Olowo of Owo
- Reign: 1019–1070AD
- Successor: Olowo Imadẹ
- Born: 1070 Ile Ife, Osun State South-Western Nigeria
- Died: 1105 AD Upafa
- House: Olowo of Owo
- Father: Okanbi son of Oduduwa
- Religion: Yoruba religion

= Ojugbelu Arere =

 Ojugbelu Arere (1070–1105 AD) was the first Olowo of Owo, an ancient Yoruba city-state, modern day southwestern Nigeria.
He was a son of Oduduwa Olofin Adimula known as the ancestor of the Yoruba race whose origin was traced to Ile Ife. The name, Owo, meaning Respect was coined from his intrigue attitude. He was succeeded by his son, Olowo Imadẹ.

== Early life ==
Ojugbelu Arere was born in Ile-Ife, Osun State, South-Western Nigeria, in 1070 AD. He was the first Olowo of Owo Kingdom, reigning from 1019 to 1070, before his son, Olowo Imadẹ, succeeded him on the throne.
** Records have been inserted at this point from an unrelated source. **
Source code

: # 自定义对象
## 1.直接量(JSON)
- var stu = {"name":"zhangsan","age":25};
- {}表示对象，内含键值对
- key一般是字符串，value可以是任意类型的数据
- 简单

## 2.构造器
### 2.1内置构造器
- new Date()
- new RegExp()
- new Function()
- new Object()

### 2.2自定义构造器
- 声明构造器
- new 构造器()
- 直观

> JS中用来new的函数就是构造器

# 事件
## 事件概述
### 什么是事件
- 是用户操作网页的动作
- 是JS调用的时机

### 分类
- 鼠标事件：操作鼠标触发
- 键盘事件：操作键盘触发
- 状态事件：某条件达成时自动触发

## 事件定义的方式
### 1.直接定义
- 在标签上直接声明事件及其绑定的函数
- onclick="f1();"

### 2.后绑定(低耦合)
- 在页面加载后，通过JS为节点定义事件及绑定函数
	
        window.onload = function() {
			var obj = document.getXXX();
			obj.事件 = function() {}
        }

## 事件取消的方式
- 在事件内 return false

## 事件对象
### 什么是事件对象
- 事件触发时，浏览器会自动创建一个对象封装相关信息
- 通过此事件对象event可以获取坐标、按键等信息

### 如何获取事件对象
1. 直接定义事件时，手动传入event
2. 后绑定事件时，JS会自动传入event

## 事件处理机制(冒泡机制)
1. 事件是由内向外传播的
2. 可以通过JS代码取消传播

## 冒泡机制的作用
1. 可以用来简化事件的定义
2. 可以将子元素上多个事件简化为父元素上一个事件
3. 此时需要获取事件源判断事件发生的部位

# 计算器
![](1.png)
== Death and succession ==
Ojugbelu Arere died in 1105 AD. He succeeded his father, Ojugbelu Arere (first Olowo of Owo).

==History==
Ojugbelu was a son of Oduduwa, the ancestor of Yoruba race whose origin could be traced to Ile Ife, the home of the Yoruba people. Due to his kind gesture and intrigue characters, he was accompanied to Owo by 12 Ighare Iloros who later settled at iloro quarters of Owo.
When he came to Owo from Ile Ife, he settled on top of a hill known as Okitisegbo, a dominant feature of the city of Owo.